Did you know? New Hampshire poet Donald Hall was a great friend and supporter of the New Hampshire Farm Museum!
Seasons on the Farm Program
AGE GROUP – Suitable for a wide variety of ages • DATES – Offered May through November
PROGRAM SIZE – 20 student minimum • LENGTH – Approx. 3 hours (plus time for lunch)
Recommended for camp, scouting, and homeschool groups, this program changes with every season, allowing kids to learn about and experience the farm at different stages of the year. This program is very hands-on and mostly outdoors as the children participate in seasonal activities at the farm.
Every season will include visits with the farm animals and a barn hunt. Join us in springtime to make butter, work with wool, plant in the gardens, and visit the farm animals. In summer, we make ice cream, help with planting and harvesting, and take the trail to the old family cemetery. In the fall, we help with the harvest, press apples to make cider, shell and grind the corn of the season.
Some groups do this program more than once in the year, allowing the kids to experience the full cycle of the year from planting to harvest.
Travel back in time and be a farmer! (for preschoolers)
AGE GROUP – Program recommended for children ages 3–5 years • DATES – Offered May through November
PROGRAM SIZE – 20 student minimum • LENGTH – Approx. 3 hours (plus time for lunch)
Come meet the Jones family and learn what it was like 200 years ago! Every member of the family had work to do on the farm, and children played a very important role! In this completely hands-on program for preschoolers, children will learn all about work on the farm and how children helped their families.
Children will do some of the following activities: hear a story and feed the chickens with Grandma Pat, play colonial games, take part in a tea party with Sarah Jones of the 1778 farm, take a tractor ride to feed the animals, wash clothes, pump water, plant seeds, visit the Big Yellow Barn, and dress up like a real colonial child!
This program is a wonderful experience for young children, not only connecting them with nature, but giving them a real sense of purpose and importance as they feel the satisfaction of learning new skills, being a part of the farm, and a hard day’s work!
1940s on the Farm
AGE GROUP – Program recommended for grades 5–8 • DATES – Offered May through early November
PROGRAM SIZE – 20 student minimum • LENGTH – Approx. 3 hours (plus time for lunch)

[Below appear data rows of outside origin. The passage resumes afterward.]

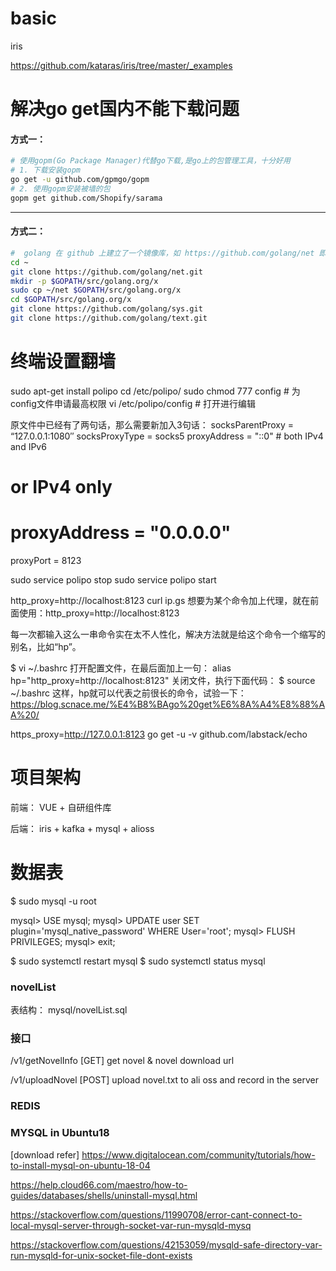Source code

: # basic

iris

https://github.com/kataras/iris/tree/master/_examples

# 解决go get国内不能下载问题

#### 方式一：

```bash
# 使用gopm(Go Package Manager)代替go下载,是go上的包管理工具，十分好用
# 1. 下载安装gopm
go get -u github.com/gpmgo/gopm
# 2. 使用gopm安装被墙的包
gopm get github.com/Shopify/sarama
```

---

#### 方式二：

```bash
#  golang 在 github 上建立了一个镜像库，如 https://github.com/golang/net 即是 https://golang.org/x/net 的镜像库.获取 golang.org/x/net 包（其他包类似），其实只需要以下步骤：
cd ~
git clone https://github.com/golang/net.git
mkdir -p $GOPATH/src/golang.org/x
sudo cp ~/net $GOPATH/src/golang.org/x
cd $GOPATH/src/golang.org/x
git clone https://github.com/golang/sys.git
git clone https://github.com/golang/text.git
```


# 终端设置翻墙

sudo apt-get install polipo
cd /etc/polipo/
sudo chmod 777 config # 为config文件申请最高权限
vi /etc/polipo/config # 打开进行编辑

原文件中已经有了两句话，那么需要新加入3句话：
socksParentProxy = “127.0.0.1:1080″
socksProxyType = socks5
proxyAddress = "::0"        # both IPv4 and IPv6
# or IPv4 only
# proxyAddress = "0.0.0.0"
proxyPort = 8123

sudo service polipo stop
sudo service polipo start

http_proxy=http://localhost:8123 curl ip.gs
想要为某个命令加上代理，就在前面使用：http_proxy=http://localhost:8123

每一次都输入这么一串命令实在太不人性化，解决方法就是给这个命令一个缩写的别名，比如“hp”。

$ vi ~/.bashrc
打开配置文件，在最后面加上一句：
alias hp="http_proxy=http://localhost:8123" 
关闭文件，执行下面代码：
$ source ~/.bashrc
这样，hp就可以代表之前很长的命令，试验一下：
https://blog.scnace.me/%E4%B8%BAgo%20get%E6%8A%A4%E8%88%AA%20/

https_proxy=http://127.0.0.1:8123 go get -u -v github.com/labstack/echo


# 项目架构

前端： VUE + 自研组件库

后端： iris + kafka + mysql + alioss


# 数据表

$ sudo mysql -u root

mysql> USE mysql;
mysql> UPDATE user SET plugin='mysql_native_password' WHERE User='root';
mysql> FLUSH PRIVILEGES;
mysql> exit;

$ sudo systemctl restart mysql
$ sudo systemctl status mysql

### novelList

表结构： mysql/novelList.sql

### 接口

/v1/getNovelInfo [GET] get novel & novel download url

/v1/uploadNovel [POST] upload novel.txt to ali oss and record in the server

### REDIS


### MYSQL in Ubuntu18

[download refer] https://www.digitalocean.com/community/tutorials/how-to-install-mysql-on-ubuntu-18-04

https://help.cloud66.com/maestro/how-to-guides/databases/shells/uninstall-mysql.html


https://stackoverflow.com/questions/11990708/error-cant-connect-to-local-mysql-server-through-socket-var-run-mysqld-mysq

https://stackoverflow.com/questions/42153059/mysqld-safe-directory-var-run-mysqld-for-unix-socket-file-dont-exists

What was life like during the 1940s in rural America? Come and discover what farm life had to offer as the country recovered from the Great Depression and the nation was in the midst of World War II. Based on the Donald C. Hall book, The Farm Summer, 1942, a young city boy spends the summer on his grandparents’ farm and discovers all that farm life has to offer.
As students tour the house with Elizabeth or Robert Edmond Jones, they will learn how farm technology has changed since colonial times. The last of the five generations to live at the Jones’ house now has a radio, record player, sewing machines, electricity, running water, and indoor bathrooms. In the parlor, students will listen to records on the record player of the big band leader Vaughn Monroe, whose music was popular in the 1940s. Then, they will have a turn at playing charades in the parlor: a Saturday night favorite on the farm when money was scarce.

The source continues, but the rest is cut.